For the brand-name versions of these drugs:

  • The price for a Suprep Bowel Prep kit, which contains two 6 oz bottles, averages around $100. It is used as a one-time prep treatment for colonoscopy procedures.
  • A 30-dose pack of Miralax (17g per dose) costs about $25.

Thus, if you are using these medications in preparation for a procedure like a colonoscopy once or twice a year, then Miralax would be less expensive on an annual basis as it's cheaper per dose and can also be used to treat occasional constipation throughout the year.

It's important to note that cost should not be your primary consideration when deciding between these two medications; instead focus on which medication will best meet your needs based on their efficacy and side effect profiles. As always with medical decisions, consult with your healthcare provider first.

In terms of generic options:

  • Generic polyethylene glycol 3350 (Miralax’s active ingredient), comes in various quantity packs with approximate costs ranging from $10-$20 depending on size and retailer.

However, there isn't currently an FDA-approved generic version equivalent to Suprep available due to patent protection.

Popularity of Suprep and Miralax

Suprep, the brand name for a combination of sodium sulfate, potassium sulfate, and magnesium sulfate, was prescribed to about 2.1 million people in the U.S. in 2020. Suprep is commonly used as a bowel prep before colonoscopy and accounted for around 11% of all laxative prescriptions within that year.
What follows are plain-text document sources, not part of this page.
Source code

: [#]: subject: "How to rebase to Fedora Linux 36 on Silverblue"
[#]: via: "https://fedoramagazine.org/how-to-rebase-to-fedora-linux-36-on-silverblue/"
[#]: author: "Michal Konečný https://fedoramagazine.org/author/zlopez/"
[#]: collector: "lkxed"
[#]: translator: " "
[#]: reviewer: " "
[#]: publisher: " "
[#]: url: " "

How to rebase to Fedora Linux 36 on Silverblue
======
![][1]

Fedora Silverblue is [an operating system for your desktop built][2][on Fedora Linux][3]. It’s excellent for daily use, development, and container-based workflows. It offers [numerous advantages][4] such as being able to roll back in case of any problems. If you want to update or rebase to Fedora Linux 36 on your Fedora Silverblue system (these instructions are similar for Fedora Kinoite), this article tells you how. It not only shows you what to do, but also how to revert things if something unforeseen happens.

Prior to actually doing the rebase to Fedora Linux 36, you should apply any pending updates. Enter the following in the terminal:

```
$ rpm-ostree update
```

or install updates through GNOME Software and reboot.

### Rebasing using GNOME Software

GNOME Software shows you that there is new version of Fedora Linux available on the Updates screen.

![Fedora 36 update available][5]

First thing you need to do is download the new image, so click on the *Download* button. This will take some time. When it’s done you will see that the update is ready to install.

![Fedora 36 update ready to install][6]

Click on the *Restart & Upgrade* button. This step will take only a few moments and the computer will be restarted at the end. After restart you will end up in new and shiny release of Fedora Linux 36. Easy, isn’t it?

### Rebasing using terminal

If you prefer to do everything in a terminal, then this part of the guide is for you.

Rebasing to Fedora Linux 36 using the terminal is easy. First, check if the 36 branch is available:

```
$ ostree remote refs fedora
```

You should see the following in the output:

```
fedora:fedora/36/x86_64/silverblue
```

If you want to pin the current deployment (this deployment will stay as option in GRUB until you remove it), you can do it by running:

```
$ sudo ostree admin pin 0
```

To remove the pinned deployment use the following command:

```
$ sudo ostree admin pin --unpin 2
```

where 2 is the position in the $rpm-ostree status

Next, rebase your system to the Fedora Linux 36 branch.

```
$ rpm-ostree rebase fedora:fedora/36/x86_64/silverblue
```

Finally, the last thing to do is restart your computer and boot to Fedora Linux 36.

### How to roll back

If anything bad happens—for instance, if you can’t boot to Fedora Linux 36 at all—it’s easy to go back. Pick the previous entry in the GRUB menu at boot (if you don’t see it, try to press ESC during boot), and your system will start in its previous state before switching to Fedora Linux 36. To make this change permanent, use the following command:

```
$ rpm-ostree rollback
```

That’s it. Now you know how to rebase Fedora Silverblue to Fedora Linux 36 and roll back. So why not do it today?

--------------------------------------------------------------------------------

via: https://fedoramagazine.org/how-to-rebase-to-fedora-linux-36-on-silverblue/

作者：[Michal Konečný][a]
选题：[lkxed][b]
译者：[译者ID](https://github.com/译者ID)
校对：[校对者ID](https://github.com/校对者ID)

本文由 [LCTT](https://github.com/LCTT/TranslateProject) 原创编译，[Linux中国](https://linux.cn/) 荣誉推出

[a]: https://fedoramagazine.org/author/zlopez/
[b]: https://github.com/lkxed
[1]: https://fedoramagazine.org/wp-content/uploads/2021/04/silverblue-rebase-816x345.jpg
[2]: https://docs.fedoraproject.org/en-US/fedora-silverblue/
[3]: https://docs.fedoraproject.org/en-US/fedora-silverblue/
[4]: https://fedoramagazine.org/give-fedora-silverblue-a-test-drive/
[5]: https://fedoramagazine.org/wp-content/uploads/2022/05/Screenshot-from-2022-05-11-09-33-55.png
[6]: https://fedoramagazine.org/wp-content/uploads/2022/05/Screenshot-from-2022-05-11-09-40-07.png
Polyethylene Glycol 3350 (PEG 3350), sold under the brand name Miralax among others, was prescribed to approximately 3.5 million individuals in the USA during the same period. Miralax accounts for just over 25% of laxative prescriptions annually across America due to its effectiveness as a treatment for occasional constipation or irregular bowel movements.

While both medications work effectively at clearing out your bowels prior to medical procedures like colonoscopies or treating constipation issues, their specific usage can differ depending on patient needs and physician recommendations; it's also worth noting that while both are popularly prescribed treatments in this category of drugs, they operate by distinct mechanisms with different side effect profiles.
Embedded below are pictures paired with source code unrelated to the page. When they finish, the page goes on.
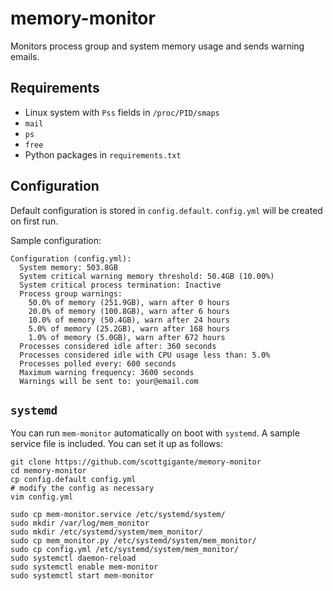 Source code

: # memory-monitor

Monitors process group and system memory usage and sends warning emails.

## Requirements

* Linux system with `Pss` fields in `/proc/PID/smaps`
* `mail`
* `ps`
* `free`
* Python packages in `requirements.txt`

## Configuration

Default configuration is stored in `config.default`. `config.yml` will be created on first run.

Sample configuration:

```
Configuration (config.yml):
  System memory: 503.8GB
  System critical warning memory threshold: 50.4GB (10.00%)
  System critical process termination: Inactive
  Process group warnings:
    50.0% of memory (251.9GB), warn after 0 hours
    20.0% of memory (100.8GB), warn after 6 hours
    10.0% of memory (50.4GB), warn after 24 hours
    5.0% of memory (25.2GB), warn after 168 hours
    1.0% of memory (5.0GB), warn after 672 hours
  Processes considered idle after: 360 seconds
  Processes considered idle with CPU usage less than: 5.0%
  Processes polled every: 600 seconds
  Maximum warning frequency: 3600 seconds
  Warnings will be sent to: your@email.com
```

## `systemd`

You can run `mem-monitor` automatically on boot with `systemd`. A sample service file is included. You can set it up as follows:

```
git clone https://github.com/scottgigante/memory-monitor
cd memory-monitor
cp config.default config.yml
# modify the config as necessary
vim config.yml

sudo cp mem-monitor.service /etc/systemd/system/
sudo mkdir /var/log/mem_monitor
sudo mkdir /etc/systemd/system/mem_monitor/
sudo cp mem_monitor.py /etc/systemd/system/mem_monitor/
sudo cp config.yml /etc/systemd/system/mem_monitor/
sudo systemctl daemon-reload
sudo systemctl enable mem-monitor
sudo systemctl start mem-monitor
```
Both Suprep (sodium sulfate, potassium sulfate, and magnesium sulfate) and Miralax (polyethylene glycol 3350) are common medications used to alleviate constipation and prepare the bowel for diagnostic procedures such as colonoscopies. They are both osmotic laxatives, meaning they work by increasing fluid in the large intestine which helps soften stools and increase bowel movements.

Suprep is a prescription medication often used specifically for colonoscopy preparation due to its powerful cleansing effect. It's typically taken in two doses: one on the evening before the procedure and another on the morning of.

Miralax, on the other hand, can be purchased over-the-counter without a prescription. It’s generally recommended for occasional relief from constipation rather than intensive bowel cleaning required prior to medical examinations.

The generic form of Miralax may provide significant cost savings compared to brand-name Suprep particularly if you're paying out-of-pocket.

Both drugs have similar side effects including bloating, stomach pain or cramps, nausea or vomiting; however some people find that Suprep has a more unpleasant taste than Miralax.

It’s important when starting treatment with either medication to follow your doctor's instructions carefully regarding dosage and timing especially in preparation for any medical procedures.